=== Activity ===
Copy each line containing the word "property" from the records that follow, please.

[Supplied data]

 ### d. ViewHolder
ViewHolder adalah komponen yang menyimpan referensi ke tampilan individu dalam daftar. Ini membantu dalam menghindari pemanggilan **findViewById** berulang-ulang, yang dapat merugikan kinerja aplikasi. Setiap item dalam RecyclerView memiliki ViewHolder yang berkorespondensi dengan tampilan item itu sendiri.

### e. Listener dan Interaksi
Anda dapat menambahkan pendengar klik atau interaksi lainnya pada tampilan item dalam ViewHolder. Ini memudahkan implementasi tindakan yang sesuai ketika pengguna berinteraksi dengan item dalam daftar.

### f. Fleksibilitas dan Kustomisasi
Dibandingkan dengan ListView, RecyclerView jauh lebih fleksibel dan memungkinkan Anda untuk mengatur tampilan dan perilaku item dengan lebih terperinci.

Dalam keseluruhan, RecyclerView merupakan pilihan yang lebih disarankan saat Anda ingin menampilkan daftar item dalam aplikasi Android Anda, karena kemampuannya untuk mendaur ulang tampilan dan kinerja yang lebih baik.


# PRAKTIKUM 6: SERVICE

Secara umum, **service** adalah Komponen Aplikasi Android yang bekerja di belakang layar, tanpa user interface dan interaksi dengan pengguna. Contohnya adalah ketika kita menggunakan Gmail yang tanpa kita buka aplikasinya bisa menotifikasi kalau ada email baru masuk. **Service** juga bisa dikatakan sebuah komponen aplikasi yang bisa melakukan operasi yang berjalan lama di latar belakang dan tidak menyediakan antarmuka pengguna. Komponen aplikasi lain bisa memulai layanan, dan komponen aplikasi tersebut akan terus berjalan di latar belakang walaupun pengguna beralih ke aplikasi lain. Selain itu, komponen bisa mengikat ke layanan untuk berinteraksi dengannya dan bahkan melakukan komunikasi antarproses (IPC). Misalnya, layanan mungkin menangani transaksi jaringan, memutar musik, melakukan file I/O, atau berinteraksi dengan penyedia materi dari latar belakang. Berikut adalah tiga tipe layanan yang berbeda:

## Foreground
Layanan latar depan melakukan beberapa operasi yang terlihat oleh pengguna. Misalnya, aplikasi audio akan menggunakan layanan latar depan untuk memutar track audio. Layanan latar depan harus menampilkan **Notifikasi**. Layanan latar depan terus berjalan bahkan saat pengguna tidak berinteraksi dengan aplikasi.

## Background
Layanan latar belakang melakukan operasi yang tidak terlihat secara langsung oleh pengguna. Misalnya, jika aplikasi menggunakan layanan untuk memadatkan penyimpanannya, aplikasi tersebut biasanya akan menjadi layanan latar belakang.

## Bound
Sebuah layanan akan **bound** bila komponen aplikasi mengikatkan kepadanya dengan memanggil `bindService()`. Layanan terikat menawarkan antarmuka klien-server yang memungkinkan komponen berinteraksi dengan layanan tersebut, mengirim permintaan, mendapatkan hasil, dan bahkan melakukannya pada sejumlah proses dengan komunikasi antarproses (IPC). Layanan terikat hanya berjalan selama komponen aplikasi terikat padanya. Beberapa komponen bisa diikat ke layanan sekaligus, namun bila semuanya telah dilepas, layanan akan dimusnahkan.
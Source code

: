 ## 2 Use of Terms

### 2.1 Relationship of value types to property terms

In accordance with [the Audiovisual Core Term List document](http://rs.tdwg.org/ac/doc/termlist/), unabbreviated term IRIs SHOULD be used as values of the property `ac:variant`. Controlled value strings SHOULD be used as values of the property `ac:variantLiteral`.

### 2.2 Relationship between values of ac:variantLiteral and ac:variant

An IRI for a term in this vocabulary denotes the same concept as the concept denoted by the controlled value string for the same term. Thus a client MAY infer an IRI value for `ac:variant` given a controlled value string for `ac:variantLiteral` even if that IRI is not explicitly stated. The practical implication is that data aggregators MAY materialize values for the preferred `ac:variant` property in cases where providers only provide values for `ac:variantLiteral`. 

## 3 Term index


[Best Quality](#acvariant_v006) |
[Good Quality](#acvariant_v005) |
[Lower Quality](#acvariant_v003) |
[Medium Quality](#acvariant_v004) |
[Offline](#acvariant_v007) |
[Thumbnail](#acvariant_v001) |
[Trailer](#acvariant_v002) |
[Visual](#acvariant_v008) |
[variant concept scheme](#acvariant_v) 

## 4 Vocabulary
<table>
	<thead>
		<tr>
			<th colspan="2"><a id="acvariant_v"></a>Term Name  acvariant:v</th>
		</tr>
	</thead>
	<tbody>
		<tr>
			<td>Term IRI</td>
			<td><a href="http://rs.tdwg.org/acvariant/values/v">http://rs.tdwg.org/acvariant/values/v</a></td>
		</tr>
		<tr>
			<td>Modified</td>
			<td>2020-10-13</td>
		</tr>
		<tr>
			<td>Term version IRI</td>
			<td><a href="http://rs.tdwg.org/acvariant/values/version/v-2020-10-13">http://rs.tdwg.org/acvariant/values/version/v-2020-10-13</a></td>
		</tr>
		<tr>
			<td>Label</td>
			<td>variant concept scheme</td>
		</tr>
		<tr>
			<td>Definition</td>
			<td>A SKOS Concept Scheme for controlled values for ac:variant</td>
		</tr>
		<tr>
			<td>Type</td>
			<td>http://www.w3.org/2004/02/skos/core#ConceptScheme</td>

[/Supplied data]

=== Exercise response ===
### 2.1 Relationship of value types to property terms
In accordance with [the Audiovisual Core Term List document](http://rs.tdwg.org/ac/doc/termlist/), unabbreviated term IRIs SHOULD be used as values of the property `ac:variant`. Controlled value strings SHOULD be used as values of the property `ac:variantLiteral`.
An IRI for a term in this vocabulary denotes the same concept as the concept denoted by the controlled value string for the same term. Thus a client MAY infer an IRI value for `ac:variant` given a controlled value string for `ac:variantLiteral` even if that IRI is not explicitly stated. The practical implication is that data aggregators MAY materialize values for the preferred `ac:variant` property in cases where providers only provide values for `ac:variantLiteral`. 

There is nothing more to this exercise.